Integer. Random seed for reproducibility. Default 8316951L. Must match the seed used in bootstrap_ystar to ensure bootstrap index alignment.

Value

Data.table with one row per bootstrap iteration and columns:

boot_id

Integer. Bootstrap iteration number (1 to nb_boots)

H_biasadj_1

Bias-corrected estimate for H using method 1: H_obs - (Hstar_star - Hstar_obs)

H_biasadj_2

Bias-corrected estimate for H using method 2: 2*H_obs - (H_star + Hstar_star - Hstar_obs)

Hc_biasadj_1

Bias-corrected estimate for H^c using method 1

Hc_biasadj_2

Bias-corrected estimate for H^c using method 2

max_sg_est

Numeric. Maximum subgroup hazard ratio found

L

Integer. Number of candidate factors evaluated

max_count

Integer. Maximum number of factor combinations

events_H_0

Integer. Number of events in control arm of original subgroup H on bootstrap sample

events_H_1

Integer. Number of events in treatment arm of original subgroup H on bootstrap sample

events_Hc_0

Integer. Number of events in control arm of original subgroup H^c on bootstrap sample

events_Hc_1

Integer. Number of events in treatment arm of original subgroup H^c on bootstrap sample

events_Hstar_0

Integer. Number of events in control arm of new subgroup H* on original data

events_Hstar_1

Integer. Number of events in treatment arm of new subgroup H* on original data

events_Hcstar_0

Integer. Number of events in control arm of new subgroup H^c* on original data

events_Hcstar_1

Integer.
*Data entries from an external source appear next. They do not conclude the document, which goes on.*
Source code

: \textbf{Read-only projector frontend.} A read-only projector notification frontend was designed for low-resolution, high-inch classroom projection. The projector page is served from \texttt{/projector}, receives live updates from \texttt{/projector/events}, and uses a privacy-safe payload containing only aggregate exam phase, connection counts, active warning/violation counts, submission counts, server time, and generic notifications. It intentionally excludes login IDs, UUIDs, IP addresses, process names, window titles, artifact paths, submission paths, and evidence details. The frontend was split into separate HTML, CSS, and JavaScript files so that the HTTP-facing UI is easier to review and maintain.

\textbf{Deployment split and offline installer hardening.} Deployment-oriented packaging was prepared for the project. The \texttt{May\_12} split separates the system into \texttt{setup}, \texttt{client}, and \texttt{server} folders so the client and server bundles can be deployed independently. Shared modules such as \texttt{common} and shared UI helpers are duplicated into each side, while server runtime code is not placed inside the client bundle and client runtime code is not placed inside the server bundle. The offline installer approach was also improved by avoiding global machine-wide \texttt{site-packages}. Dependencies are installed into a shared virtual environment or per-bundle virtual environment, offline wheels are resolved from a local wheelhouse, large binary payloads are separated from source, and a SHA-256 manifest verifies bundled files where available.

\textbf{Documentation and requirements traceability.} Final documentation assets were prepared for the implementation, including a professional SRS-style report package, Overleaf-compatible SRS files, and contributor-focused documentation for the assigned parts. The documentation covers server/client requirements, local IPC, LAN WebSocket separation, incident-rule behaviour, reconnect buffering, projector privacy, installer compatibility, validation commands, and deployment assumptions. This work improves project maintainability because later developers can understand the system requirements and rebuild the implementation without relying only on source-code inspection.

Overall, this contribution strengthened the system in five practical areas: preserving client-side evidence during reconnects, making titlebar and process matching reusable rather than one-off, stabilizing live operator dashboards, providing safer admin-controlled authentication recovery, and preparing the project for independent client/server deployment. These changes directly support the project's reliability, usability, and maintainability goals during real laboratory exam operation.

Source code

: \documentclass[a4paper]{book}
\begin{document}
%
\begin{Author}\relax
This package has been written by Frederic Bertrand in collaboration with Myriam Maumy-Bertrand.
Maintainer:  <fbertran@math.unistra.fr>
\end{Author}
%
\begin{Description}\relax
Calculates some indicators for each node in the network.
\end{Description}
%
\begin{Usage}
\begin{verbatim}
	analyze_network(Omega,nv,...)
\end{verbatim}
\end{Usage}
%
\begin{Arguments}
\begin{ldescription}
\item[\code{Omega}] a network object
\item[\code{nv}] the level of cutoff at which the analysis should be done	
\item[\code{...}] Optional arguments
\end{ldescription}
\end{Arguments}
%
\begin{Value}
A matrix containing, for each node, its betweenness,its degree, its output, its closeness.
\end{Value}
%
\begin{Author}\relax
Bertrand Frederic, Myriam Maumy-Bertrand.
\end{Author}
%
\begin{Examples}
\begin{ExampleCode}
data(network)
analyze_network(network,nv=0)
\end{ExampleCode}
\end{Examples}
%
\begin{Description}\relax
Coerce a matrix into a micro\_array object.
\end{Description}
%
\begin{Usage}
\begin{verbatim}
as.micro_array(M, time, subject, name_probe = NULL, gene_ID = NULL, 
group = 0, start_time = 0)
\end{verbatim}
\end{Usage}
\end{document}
Number of events in treatment arm of new subgroup H^c* on original data

tmins_search

Numeric. Minutes spent on subgroup search in this iteration

tmins_iteration

Numeric. Total minutes for this bootstrap iteration

Pcons

Numeric. Consistency p-value for top subgroup

hr_sg

Numeric. Hazard ratio for top subgroup

N_sg

Integer. Sample size of top subgroup

E_sg

Integer. Number of events in top subgroup

K_sg

Integer. Number of factors defining top subgroup

g_sg

Numeric. Subgroup group ID

m_sg

Numeric. Subgroup index

M.1

Character. First factor label

M.2

Character. Second factor label

M.3

Character. Third factor label

M.4

Character. Fourth factor label

M.5

Character. Fifth factor label

M.6

Character. Sixth factor label

M.7

Character. Seventh factor label

Rows where no valid subgroup was found will have NA for bias corrections. The returned object has a "timing" attribute with summary statistics.

Note

This function is designed to be called within a foreach loop with %dofuture% operator. It requires:

Bias Correction Methods

Two bias correction approaches are implemented:

  1. Method 1 (Simple Optimism): $$H_{adj1} = H_{obs} - (H^*_{*} - H^*_{obs})$$ where \(H^*_{*}\) is the new subgroup HR on bootstrap data and \(H^*_{obs}\) is the new subgroup HR on original data.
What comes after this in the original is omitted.